All lines of the material that contain "feel" must be copied out.

__________

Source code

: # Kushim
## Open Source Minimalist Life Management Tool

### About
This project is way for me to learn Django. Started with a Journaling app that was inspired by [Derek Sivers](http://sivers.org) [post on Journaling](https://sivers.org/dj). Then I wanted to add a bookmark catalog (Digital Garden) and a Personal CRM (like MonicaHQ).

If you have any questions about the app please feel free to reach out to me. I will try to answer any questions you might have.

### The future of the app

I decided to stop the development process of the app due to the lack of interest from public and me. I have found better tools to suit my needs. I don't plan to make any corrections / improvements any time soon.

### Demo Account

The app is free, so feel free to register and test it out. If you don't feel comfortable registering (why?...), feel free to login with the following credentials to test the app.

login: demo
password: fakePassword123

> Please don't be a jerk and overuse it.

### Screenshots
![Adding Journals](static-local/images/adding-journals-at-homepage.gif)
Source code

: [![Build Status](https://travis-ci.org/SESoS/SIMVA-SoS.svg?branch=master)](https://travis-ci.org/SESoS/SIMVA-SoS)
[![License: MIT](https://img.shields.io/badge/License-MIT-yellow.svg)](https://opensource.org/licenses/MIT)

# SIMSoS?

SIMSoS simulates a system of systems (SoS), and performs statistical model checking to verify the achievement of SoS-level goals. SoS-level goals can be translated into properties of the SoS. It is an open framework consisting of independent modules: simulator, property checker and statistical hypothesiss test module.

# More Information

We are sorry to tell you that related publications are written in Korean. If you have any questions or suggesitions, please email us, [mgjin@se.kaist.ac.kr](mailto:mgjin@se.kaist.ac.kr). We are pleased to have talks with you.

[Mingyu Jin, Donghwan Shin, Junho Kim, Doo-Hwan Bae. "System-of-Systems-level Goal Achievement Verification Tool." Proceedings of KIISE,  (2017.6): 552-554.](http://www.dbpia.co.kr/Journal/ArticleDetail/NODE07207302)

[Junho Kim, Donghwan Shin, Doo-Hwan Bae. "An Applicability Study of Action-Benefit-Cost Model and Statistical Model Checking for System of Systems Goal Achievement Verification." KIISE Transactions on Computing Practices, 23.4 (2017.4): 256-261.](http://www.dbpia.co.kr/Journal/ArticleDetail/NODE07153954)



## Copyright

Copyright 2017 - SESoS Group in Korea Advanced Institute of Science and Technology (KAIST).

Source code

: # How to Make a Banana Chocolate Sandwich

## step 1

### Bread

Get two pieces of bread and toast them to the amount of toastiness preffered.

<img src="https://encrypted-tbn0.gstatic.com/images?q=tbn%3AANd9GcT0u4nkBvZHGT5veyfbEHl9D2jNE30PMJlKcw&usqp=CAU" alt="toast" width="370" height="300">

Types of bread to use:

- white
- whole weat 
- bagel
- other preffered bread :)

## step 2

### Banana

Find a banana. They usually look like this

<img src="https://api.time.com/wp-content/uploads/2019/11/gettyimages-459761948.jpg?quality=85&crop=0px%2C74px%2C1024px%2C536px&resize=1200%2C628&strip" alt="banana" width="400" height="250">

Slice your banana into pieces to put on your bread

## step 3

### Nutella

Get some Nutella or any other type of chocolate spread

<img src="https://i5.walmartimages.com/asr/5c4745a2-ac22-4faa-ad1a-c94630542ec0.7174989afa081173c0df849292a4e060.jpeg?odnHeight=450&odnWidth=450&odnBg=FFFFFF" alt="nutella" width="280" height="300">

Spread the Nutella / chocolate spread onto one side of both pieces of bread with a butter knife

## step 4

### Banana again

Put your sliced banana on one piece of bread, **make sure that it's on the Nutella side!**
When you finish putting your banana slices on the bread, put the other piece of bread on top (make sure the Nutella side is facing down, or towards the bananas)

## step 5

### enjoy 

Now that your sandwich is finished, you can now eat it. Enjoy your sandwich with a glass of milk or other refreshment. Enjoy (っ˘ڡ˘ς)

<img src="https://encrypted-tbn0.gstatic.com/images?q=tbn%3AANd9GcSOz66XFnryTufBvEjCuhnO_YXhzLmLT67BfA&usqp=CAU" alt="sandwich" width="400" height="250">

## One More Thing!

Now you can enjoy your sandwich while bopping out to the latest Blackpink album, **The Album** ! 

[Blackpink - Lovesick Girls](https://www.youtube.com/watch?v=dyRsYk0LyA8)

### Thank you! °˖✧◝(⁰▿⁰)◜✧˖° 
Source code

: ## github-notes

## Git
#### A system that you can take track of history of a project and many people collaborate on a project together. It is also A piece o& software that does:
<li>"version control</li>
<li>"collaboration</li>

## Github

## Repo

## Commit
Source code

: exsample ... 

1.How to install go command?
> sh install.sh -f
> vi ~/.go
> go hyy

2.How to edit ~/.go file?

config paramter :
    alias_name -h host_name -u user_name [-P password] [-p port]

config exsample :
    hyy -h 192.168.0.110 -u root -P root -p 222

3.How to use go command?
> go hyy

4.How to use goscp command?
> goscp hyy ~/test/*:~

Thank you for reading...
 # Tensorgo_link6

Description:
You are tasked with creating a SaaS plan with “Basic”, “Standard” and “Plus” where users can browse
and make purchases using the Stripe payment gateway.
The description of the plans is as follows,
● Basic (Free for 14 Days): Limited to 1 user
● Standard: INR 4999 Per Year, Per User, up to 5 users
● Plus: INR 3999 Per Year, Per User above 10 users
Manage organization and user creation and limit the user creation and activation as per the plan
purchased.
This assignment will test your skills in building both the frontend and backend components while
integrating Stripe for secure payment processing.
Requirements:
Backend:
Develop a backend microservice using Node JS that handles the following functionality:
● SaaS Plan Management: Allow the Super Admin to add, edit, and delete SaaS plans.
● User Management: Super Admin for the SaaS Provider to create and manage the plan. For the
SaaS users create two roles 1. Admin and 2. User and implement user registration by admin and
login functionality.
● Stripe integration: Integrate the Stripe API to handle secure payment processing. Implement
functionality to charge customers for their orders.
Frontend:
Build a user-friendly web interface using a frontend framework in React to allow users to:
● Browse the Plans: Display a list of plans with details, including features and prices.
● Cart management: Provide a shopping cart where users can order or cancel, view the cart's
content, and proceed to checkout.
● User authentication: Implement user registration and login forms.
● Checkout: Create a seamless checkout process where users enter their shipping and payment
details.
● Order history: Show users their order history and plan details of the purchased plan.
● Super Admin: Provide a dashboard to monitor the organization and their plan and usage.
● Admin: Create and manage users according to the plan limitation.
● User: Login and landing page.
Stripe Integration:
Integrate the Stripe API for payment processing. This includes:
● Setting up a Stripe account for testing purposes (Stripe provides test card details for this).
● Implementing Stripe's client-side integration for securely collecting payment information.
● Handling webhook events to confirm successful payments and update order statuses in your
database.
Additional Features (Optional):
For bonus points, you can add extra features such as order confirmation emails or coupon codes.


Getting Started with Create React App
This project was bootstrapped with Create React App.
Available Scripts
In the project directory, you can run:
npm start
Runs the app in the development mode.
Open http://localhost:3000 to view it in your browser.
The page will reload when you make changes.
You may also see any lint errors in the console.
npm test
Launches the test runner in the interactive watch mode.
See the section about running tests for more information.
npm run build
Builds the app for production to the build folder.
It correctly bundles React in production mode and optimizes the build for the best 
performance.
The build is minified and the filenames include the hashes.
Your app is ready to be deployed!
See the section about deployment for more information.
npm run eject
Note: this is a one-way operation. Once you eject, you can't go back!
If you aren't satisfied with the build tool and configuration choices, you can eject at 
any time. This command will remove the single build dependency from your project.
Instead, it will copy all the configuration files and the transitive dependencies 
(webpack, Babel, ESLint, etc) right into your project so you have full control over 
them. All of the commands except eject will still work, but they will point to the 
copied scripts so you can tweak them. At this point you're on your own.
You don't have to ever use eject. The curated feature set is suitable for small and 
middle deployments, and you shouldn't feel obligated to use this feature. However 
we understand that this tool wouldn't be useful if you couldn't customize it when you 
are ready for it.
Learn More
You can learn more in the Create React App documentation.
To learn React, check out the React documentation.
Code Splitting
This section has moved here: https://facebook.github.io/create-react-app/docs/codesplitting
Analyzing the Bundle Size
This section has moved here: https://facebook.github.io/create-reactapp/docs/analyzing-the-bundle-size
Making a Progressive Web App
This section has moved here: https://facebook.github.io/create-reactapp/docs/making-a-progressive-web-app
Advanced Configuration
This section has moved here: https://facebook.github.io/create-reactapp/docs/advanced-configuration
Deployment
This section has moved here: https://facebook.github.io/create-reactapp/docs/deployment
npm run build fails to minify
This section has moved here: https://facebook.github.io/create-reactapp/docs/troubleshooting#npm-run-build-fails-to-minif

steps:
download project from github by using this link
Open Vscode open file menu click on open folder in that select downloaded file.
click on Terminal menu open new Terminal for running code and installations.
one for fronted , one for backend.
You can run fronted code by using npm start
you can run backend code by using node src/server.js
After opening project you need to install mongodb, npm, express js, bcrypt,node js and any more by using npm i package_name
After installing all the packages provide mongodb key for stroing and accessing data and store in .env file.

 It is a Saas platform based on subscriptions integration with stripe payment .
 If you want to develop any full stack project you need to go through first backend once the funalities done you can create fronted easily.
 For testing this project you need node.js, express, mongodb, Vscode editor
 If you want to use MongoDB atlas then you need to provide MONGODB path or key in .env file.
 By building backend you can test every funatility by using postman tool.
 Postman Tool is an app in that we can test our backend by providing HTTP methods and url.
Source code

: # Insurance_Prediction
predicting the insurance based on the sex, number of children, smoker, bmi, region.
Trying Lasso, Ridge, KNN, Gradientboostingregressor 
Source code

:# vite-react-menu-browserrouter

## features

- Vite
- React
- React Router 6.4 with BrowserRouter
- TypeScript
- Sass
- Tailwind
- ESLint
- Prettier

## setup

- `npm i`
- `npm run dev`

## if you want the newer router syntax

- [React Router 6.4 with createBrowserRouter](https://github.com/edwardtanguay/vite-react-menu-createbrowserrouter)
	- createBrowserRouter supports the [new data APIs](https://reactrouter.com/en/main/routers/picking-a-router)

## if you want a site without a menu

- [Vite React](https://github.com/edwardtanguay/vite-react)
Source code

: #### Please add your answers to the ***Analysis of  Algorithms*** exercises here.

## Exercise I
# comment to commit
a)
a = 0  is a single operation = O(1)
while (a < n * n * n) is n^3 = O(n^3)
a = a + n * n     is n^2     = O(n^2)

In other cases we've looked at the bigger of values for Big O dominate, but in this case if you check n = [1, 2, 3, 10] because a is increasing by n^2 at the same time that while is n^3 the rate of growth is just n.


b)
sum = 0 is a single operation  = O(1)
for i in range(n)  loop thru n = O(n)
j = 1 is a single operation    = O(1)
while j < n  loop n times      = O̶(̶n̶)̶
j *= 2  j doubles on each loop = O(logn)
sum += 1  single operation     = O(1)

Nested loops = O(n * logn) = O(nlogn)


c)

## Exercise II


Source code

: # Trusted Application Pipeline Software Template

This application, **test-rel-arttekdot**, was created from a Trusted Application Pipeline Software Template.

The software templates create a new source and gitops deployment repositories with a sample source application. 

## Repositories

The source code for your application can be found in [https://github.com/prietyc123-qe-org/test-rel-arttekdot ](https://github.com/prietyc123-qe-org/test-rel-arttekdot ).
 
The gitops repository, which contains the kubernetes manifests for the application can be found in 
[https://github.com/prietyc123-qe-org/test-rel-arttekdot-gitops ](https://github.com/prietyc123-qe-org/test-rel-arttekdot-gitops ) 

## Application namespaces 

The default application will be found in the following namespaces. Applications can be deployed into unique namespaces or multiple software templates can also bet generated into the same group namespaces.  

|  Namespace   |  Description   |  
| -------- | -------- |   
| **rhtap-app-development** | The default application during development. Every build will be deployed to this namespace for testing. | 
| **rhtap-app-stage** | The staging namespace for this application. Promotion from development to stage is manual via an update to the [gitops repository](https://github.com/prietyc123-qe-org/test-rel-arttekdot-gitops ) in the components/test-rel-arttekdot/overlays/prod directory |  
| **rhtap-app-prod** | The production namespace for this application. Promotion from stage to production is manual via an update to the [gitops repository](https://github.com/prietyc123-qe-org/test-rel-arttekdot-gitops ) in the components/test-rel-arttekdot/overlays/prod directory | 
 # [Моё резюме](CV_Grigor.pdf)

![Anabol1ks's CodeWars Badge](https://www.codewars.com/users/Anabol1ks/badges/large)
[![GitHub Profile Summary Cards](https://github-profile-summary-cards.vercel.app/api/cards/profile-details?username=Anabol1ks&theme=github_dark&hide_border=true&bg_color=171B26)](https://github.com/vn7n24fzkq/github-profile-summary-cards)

__________

- **WRITTEN RESPONSE**
If you have any questions about the app please feel free to reach out to me. I will try to answer any questions you might have.
The app is free, so feel free to register and test it out. If you don't feel comfortable registering (why?...), feel free to login with the following credentials to test the app.
middle deployments, and you shouldn't feel obligated to use this feature. However 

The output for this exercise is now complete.